Saved data entries
>>>

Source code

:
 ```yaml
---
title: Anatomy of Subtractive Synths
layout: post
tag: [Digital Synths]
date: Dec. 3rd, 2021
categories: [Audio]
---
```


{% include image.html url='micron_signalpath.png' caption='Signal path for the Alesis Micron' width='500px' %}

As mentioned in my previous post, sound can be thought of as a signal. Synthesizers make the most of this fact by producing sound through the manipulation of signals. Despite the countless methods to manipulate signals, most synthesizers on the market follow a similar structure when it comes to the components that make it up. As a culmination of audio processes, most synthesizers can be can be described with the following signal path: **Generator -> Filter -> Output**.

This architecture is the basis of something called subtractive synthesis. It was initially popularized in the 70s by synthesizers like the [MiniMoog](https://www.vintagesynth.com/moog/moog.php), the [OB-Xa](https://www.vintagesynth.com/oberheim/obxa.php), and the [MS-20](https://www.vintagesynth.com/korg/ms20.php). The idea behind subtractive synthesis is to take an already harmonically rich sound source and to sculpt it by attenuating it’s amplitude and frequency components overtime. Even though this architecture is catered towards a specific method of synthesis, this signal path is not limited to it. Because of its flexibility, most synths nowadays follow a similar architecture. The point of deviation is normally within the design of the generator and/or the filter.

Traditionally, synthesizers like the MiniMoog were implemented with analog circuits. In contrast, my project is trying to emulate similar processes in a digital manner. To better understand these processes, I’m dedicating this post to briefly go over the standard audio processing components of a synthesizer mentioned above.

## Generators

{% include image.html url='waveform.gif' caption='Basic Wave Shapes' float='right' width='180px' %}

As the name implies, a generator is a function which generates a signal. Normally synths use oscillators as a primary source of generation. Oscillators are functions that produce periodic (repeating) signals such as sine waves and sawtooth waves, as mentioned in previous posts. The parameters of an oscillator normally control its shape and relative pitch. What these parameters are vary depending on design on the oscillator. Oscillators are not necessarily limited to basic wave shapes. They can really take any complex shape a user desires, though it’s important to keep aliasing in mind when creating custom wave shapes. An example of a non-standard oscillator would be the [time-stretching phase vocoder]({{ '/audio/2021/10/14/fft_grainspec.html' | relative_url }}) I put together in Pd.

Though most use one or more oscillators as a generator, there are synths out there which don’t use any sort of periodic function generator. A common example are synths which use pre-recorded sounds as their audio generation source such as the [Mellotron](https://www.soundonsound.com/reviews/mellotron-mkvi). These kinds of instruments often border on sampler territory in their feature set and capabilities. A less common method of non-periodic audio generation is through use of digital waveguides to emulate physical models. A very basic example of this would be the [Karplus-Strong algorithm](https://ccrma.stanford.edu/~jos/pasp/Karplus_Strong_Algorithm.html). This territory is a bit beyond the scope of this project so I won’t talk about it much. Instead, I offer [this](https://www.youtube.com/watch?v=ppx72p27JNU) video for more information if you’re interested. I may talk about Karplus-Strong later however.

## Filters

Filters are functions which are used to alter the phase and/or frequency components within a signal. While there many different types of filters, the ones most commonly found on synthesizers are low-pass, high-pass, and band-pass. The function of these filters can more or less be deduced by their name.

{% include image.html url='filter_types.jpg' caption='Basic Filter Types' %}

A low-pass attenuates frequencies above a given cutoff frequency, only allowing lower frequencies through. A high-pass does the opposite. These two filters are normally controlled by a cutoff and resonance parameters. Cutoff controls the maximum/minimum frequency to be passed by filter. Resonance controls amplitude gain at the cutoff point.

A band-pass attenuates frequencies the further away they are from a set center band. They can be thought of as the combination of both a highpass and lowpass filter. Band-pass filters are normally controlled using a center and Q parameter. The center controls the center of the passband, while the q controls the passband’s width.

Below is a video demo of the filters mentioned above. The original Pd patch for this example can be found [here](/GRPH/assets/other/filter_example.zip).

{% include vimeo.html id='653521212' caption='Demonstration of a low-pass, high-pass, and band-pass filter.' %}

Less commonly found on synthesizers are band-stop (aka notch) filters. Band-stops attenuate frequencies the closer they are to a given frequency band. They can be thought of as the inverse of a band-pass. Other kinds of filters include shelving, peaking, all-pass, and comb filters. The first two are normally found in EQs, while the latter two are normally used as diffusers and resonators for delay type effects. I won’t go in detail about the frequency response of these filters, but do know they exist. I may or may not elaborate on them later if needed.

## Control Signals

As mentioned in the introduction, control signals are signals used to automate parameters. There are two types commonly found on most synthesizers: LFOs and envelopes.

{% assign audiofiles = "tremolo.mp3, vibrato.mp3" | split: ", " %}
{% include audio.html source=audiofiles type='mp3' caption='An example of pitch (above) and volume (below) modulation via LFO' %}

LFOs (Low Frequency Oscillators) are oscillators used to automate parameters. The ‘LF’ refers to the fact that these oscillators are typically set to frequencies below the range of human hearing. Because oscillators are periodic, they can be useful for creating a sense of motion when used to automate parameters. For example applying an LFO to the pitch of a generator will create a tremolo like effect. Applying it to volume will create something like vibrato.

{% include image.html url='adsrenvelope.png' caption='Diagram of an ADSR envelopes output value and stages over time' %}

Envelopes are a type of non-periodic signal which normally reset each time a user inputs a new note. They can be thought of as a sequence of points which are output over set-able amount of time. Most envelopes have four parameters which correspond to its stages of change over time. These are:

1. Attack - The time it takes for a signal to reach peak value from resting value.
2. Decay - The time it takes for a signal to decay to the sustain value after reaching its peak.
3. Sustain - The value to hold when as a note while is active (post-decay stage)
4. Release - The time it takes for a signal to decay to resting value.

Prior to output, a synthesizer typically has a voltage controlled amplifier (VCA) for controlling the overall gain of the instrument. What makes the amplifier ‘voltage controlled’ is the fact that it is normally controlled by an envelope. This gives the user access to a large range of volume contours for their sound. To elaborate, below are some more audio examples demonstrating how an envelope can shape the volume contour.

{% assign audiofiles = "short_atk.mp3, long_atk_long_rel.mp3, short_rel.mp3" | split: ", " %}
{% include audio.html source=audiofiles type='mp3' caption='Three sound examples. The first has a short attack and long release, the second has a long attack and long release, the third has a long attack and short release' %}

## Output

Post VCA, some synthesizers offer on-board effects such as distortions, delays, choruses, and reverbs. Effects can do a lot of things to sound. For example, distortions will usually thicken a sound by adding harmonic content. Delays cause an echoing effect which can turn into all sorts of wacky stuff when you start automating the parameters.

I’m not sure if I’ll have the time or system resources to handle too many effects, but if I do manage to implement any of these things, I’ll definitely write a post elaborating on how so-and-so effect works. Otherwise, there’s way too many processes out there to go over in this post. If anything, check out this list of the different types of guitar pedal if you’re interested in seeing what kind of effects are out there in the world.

<<<

### To do
Every line above that carries the string "decay" should be copied.

### Result
2. Decay - The time it takes for a signal to decay to the sustain value after reaching its peak.
3. Sustain - The value to hold when as a note while is active (post-decay stage)
4. Release - The time it takes for a signal to decay to resting value.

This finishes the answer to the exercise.